• _ASSIGNMENT_
I need each line of the entries below that includes the string "error".

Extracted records

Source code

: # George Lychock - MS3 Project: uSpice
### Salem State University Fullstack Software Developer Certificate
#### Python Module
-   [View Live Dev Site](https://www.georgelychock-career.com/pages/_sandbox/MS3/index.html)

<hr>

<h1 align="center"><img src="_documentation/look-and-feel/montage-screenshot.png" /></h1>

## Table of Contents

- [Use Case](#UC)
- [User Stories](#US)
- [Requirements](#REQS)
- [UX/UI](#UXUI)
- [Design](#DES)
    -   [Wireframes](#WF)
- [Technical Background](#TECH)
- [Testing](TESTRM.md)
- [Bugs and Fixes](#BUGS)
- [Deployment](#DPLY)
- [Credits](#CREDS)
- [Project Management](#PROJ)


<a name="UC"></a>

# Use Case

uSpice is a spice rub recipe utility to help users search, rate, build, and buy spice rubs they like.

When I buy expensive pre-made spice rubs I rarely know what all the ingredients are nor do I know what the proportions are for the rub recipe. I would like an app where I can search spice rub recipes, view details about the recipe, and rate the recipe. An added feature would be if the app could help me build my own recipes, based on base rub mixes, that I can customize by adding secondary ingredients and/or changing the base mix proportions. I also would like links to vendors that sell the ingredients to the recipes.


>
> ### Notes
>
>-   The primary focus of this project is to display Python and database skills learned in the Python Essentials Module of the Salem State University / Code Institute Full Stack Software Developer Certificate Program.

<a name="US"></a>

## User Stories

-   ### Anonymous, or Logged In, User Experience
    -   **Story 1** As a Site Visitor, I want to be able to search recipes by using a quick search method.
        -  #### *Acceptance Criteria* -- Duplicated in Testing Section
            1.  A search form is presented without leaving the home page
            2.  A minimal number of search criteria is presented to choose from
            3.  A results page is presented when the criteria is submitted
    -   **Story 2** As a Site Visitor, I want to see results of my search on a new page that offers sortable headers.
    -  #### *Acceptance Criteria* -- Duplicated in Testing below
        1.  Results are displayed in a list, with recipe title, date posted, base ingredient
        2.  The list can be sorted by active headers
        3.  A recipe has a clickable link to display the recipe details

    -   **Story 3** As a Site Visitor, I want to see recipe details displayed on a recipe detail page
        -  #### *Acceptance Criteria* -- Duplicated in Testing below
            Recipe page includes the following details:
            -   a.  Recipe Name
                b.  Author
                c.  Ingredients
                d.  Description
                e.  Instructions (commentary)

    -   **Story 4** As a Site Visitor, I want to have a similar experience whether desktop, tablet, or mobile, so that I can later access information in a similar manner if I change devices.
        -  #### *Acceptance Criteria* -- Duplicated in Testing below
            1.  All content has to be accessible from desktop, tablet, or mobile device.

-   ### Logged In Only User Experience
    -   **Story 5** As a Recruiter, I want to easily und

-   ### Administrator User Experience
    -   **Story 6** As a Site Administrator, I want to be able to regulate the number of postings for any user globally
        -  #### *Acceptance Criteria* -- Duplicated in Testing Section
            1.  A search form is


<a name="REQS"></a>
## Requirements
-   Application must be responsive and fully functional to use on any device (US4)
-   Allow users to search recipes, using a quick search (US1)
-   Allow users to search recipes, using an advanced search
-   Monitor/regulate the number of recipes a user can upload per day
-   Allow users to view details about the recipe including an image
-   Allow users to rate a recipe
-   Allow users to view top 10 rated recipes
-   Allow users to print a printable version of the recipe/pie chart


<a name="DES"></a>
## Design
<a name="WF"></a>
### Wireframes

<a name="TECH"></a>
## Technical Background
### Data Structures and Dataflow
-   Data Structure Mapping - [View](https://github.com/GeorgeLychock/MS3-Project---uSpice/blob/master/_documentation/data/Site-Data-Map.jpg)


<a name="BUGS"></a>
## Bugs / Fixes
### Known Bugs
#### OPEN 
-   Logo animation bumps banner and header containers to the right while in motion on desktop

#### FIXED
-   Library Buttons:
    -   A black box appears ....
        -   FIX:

==

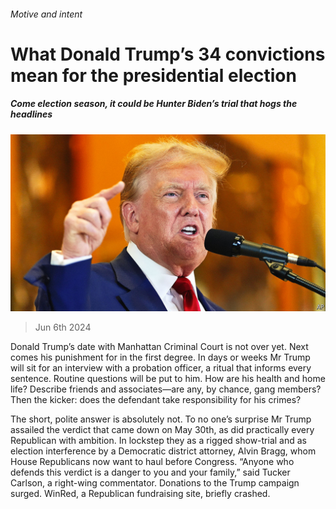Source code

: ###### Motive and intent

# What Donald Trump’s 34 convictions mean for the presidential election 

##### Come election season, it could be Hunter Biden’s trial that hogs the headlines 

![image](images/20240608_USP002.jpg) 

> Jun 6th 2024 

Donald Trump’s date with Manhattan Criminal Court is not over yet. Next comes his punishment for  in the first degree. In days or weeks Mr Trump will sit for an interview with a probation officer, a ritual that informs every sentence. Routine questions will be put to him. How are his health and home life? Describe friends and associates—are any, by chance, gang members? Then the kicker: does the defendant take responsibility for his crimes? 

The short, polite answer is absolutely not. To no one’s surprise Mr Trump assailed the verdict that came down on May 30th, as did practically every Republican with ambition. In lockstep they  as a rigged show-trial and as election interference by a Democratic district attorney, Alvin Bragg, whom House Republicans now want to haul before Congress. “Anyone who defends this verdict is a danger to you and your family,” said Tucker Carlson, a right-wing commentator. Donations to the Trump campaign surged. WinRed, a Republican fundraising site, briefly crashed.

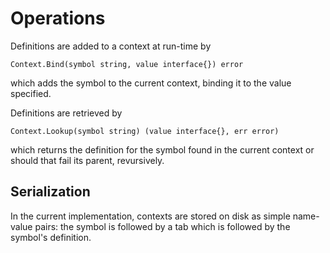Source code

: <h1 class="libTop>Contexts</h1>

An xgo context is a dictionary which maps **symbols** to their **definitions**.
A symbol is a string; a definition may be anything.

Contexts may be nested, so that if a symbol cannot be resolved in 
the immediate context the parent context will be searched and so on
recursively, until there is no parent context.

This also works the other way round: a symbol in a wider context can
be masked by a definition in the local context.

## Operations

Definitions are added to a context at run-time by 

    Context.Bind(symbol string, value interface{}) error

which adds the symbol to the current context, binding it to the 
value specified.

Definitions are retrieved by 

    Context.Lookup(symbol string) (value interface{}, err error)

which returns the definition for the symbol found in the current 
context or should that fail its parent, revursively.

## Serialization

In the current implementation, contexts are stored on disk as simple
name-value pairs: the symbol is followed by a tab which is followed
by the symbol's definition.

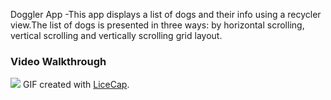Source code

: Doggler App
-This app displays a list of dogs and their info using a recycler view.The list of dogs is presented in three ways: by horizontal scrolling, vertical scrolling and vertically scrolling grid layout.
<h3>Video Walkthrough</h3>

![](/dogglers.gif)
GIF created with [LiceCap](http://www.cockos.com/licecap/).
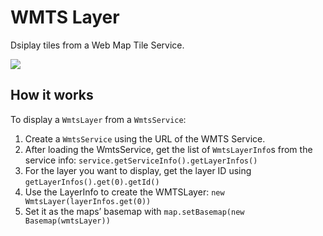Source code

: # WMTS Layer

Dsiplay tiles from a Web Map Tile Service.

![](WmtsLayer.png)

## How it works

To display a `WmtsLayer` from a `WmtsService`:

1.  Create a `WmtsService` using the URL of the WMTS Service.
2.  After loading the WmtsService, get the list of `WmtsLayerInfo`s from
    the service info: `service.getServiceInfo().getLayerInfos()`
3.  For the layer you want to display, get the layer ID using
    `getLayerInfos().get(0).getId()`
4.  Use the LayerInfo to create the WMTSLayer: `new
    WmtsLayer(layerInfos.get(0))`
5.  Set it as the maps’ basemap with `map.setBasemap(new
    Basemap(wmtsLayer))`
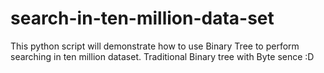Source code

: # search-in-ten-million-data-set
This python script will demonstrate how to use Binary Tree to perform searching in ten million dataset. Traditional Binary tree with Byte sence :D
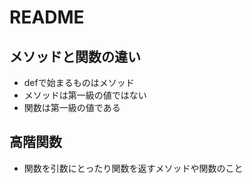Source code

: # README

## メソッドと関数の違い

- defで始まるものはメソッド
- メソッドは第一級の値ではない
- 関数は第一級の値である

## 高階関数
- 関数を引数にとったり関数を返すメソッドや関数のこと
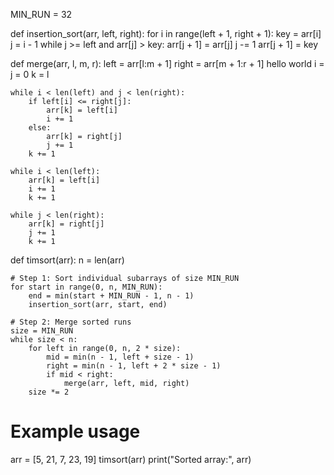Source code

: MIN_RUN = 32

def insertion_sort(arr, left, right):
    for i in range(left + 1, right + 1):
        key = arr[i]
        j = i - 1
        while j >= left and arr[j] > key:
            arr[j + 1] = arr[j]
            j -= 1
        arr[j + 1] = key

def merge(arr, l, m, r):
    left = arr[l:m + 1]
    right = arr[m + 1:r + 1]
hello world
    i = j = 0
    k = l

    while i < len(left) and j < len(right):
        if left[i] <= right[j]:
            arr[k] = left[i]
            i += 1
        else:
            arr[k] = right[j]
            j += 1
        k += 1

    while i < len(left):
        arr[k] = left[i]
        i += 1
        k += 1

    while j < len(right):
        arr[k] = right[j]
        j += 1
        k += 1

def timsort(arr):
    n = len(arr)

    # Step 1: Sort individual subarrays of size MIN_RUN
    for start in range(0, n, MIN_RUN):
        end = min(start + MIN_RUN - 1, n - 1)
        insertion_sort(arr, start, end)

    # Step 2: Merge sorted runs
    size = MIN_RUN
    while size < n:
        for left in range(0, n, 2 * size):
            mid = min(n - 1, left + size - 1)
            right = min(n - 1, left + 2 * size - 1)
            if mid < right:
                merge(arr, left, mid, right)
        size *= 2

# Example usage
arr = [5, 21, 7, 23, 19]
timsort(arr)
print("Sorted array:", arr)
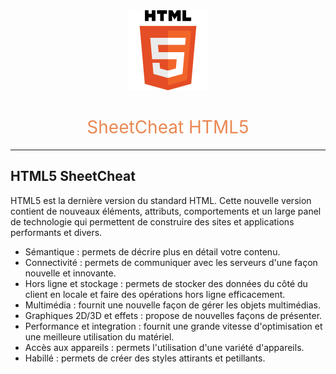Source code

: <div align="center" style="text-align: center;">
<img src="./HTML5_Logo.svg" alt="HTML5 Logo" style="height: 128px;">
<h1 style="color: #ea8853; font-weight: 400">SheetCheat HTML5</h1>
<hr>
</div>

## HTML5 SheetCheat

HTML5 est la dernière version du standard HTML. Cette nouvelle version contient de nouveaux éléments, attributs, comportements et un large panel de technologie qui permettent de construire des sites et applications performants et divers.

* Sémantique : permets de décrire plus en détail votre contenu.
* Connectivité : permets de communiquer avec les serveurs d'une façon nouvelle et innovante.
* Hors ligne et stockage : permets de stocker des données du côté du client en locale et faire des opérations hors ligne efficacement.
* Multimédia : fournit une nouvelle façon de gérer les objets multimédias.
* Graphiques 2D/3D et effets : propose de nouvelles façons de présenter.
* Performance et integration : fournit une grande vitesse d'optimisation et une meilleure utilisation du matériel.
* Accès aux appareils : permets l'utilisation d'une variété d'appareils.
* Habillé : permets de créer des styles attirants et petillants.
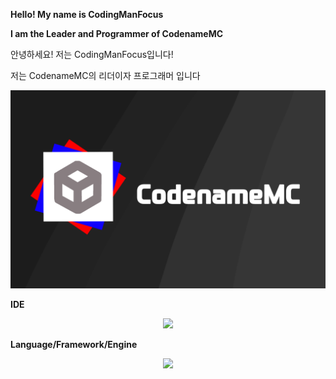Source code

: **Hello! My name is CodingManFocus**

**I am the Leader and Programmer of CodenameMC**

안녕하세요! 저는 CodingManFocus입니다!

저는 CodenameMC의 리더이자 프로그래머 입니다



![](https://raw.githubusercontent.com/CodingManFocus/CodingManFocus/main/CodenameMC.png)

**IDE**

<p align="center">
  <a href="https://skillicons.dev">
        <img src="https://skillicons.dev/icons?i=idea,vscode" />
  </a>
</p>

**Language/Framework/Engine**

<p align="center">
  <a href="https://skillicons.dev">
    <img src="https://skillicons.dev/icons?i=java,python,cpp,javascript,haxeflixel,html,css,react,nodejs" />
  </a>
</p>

• _SOLUTION TO THIS EXERCISE_
    Context.Bind(symbol string, value interface{}) error
    Context.Lookup(symbol string) (value interface{}, err error)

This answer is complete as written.